今となっては後出しジャンケン的な指摘を受けそうですが、予感が当たってしまった話をします。
少なくとも日本でいちばん有名な通訳の、それこそ今となっては最後の姿をテレビで見かけたとき、ふとこんなことを思いました。彼はそこでいつまで働けるのだろうと。そばにいるべき相手はかなり現地の言葉を話せるようになったみたいだし、この先さらに自力で深いコミュニケーションが取れるようになれば、遅かれ早かれ通訳が不要になるのは自明の理。そんな時期が来るんじゃないかと勝手に推測したのです。

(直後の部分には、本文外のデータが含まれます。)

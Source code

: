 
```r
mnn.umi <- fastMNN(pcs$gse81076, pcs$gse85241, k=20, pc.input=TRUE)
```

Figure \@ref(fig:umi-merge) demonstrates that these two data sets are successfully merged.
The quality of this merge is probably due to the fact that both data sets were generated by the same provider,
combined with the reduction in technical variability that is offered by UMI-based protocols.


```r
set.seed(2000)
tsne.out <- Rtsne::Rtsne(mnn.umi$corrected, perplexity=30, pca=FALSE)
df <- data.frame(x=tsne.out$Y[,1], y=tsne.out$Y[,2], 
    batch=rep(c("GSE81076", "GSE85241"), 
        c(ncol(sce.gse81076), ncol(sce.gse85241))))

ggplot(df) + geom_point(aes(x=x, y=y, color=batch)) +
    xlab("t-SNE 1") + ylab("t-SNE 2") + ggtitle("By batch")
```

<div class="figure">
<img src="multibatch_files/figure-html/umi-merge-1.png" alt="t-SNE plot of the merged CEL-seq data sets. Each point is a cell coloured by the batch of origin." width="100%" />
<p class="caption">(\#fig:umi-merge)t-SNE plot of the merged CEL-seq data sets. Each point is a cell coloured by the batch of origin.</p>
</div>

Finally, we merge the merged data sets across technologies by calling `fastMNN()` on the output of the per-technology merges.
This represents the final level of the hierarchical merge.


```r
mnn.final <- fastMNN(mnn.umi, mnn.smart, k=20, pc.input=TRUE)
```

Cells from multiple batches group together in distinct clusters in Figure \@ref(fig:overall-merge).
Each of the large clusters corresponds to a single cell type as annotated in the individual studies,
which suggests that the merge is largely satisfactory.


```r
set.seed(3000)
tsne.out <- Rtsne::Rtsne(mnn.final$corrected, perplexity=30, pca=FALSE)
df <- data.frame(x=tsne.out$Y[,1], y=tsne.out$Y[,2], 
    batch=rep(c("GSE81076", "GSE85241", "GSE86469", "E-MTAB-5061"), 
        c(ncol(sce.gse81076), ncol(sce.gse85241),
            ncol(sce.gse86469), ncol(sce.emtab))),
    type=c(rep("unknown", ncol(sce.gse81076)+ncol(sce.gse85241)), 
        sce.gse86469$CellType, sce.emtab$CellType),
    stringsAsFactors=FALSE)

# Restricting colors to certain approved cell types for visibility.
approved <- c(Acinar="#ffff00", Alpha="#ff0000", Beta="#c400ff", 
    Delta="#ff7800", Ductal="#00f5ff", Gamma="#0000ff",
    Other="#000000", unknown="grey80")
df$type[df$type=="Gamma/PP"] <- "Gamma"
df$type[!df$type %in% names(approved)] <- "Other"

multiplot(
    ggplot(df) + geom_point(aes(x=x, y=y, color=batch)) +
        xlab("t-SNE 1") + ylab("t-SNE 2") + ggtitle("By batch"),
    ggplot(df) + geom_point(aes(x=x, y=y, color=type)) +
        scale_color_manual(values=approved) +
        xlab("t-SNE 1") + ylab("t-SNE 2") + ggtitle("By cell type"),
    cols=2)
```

これは、業務のすべてを個人契約している職業的危機感が発した心配なのでしょう。もちろん件の通訳の契約内容は、額を筆頭に僕のそれとはまるで違うはず。それでも、長年続いた仕事が終わるというのは、経済的不安だけでなく、すぐには解消できない寂しさにも襲われることは僕にも想像できます。だからこそ、特に継続期間の長い契約または仕事が終わるときには、よいお別れをしなければならないと思うのです。
けれどそうはならなかった最後を、僕もいくつか経験しています。分かり合えなかったというよりは、ある種の裏切りを感じて、けっこうな額の仕事を自分から切ったこともありました。受け手のフリーランサーとしてはあるまじき行為だし、自分の潔さに痩せ我慢しつつ大口を失ってしまう恐怖にも怯えたけれど、それはおそらく潮時だったのだと思います。
そんな行きつ戻りつ引いては満ちる折の連続を体験させてくれるのが、長く続く仕事の醍醐味なのかもしれません。逆説的には、どんなに長くても終わりを迎える事実を教えてくれる案件と言えるでしょう。ありがたいことに僕を支えてくれるのは、10年超のお付き合いをさせてもらっているクライアントばかりです。それらからも何らかの理由で解雇される日が来るでしょう。そのタイミングにこそ、ベストを尽くせたと胸を張りたい……。
なんてことまで考えたのに、例の件は僕の予感の甘さを嘲笑うような急展開を見せました。だから余計に残念というか、残念という感覚さえ当てはまりません。長い仕事にはそんな衝撃的な最後もあるんだという、まるで隕石の落下を目の当たりにした気分です。

昨日はオートバイのお仕事。巨漢相手だったけれど、晴れてりゃ問題なし。